Eleanor Hannan and Elizabeth Dancoes's 1001 Funny Things you can do with a Skirt
Stories and art on the ancient skirt gesture of Anasyrma

Baubo as the source for Anasyrma

            

Ancient stone female figurines - lifting the skirt, exposing the vulva as a healing reminder of the 'source'  

Baubo : 
THE LARGER CONTEXT

To begin, the basic plot elements and relationships in the Greek Myth that were our jumping off point. Details often vary but that is the nature of myth. 

The goddess Demeter has tangled and long-traveled Proto-Indo-European roots, some finding their origins (almost definitely) in Asia Minor and (possibly) in Crete, that identify her as both a household deity and overall provider of sustenance. 

Mother Demeter and daughter Persephone are very close (Robert Graves would have us interpret them as two phases of the triple goddess but that is another story). Persephone goes off with some friends to pick flowers (what type of flowers may add a grace note).  A hole opens in the earth and Hades snatches her down into it (an archetypal example of the submergence/burial of the feminine). He’s made up his mind she’d make a great wife/queen of the Underworld.

Demeter demands her daughter’s return but Zeus and Poseidon aren’t picking up the phone (the backstory sometimes offers some lame excuse for this). Naturally Demeter is enraged and stops food production. The gods, showing substantial short sightedness, laugh this off - what do they care if humans go without food? Before long they find that traditional human offerings to them are in short supply and realize they can ignore Demeter no longer. But she does not want to be found. Living incognito, in the guise of a servant, she is taking care of someone else’s daughter (yet another story). Baubo sees beneath the disguise and dares a gesture.

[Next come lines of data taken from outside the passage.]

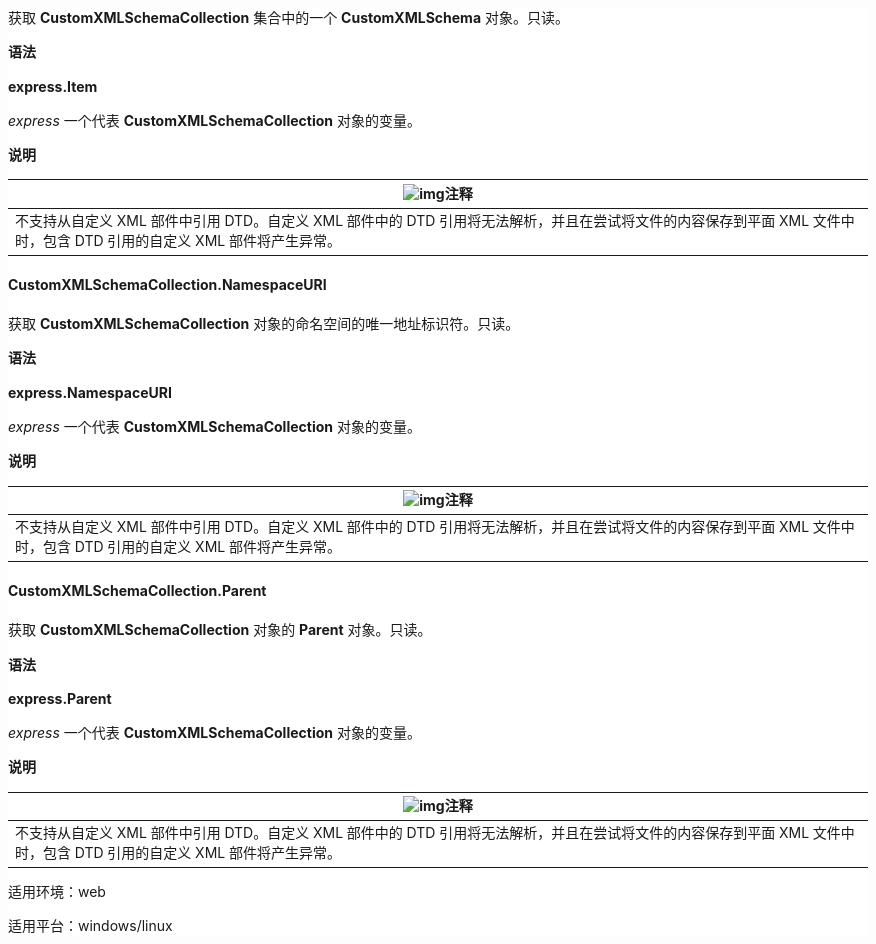 获取 **CustomXMLSchemaCollection** 集合中的一个 **CustomXMLSchema** 对象。只读。

**语法**

**express.Item**

*express*   一个代表 **CustomXMLSchemaCollection** 对象的变量。

**说明**

| ![img]()注释                                                 |
| ------------------------------------------------------------ |
| 不支持从自定义 XML 部件中引用 DTD。自定义 XML 部件中的 DTD 引用将无法解析，并且在尝试将文件的内容保存到平面 XML 文件中时，包含 DTD 引用的自定义 XML 部件将产生异常。 |

#### **CustomXMLSchemaCollection.NamespaceURI**

获取 **CustomXMLSchemaCollection** 对象的命名空间的唯一地址标识符。只读。

**语法**

**express.NamespaceURI**

*express*   一个代表 **CustomXMLSchemaCollection** 对象的变量。

**说明**

| ![img]()注释                                                 |
| ------------------------------------------------------------ |
| 不支持从自定义 XML 部件中引用 DTD。自定义 XML 部件中的 DTD 引用将无法解析，并且在尝试将文件的内容保存到平面 XML 文件中时，包含 DTD 引用的自定义 XML 部件将产生异常。 |

#### **CustomXMLSchemaCollection.Parent**

获取 **CustomXMLSchemaCollection** 对象的 **Parent** 对象。只读。

**语法**

**express.Parent**

*express*   一个代表 **CustomXMLSchemaCollection** 对象的变量。

**说明**

| ![img]()注释                                                 |
| ------------------------------------------------------------ |
| 不支持从自定义 XML 部件中引用 DTD。自定义 XML 部件中的 DTD 引用将无法解析，并且在尝试将文件的内容保存到平面 XML 文件中时，包含 DTD 引用的自定义 XML 部件将产生异常。 |

适用环境：web

适用平台：windows/linux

She succeeds in making the goddess laugh by lifting her skirts (anasyrma) and telling off colour jokes (aischrologia), trying to elicit a little sympathy for - not the gods - but humankind.  This moment precipitates a rapprochement. Unfortunately, Persephone has gone and nibbled on some pomegranate seeds in the land of the dead and is forced to remain in the underworld. Demeter, however, now has leverage and manages shared custody: Persephone will divide her time between Hades and Demeter (and here begins the slide into patriarchy, rape being a crime that cannot be undone).

Does the myth speak to the transition between matriarchy and patriarchy in ancient Greece and Asia Minor? Is the abduction that is its inciting event an articulation of a real threat, an historical event?  Were the Eleusinian Mysteries a celebration in hope of a return to values and a way of life still remembered?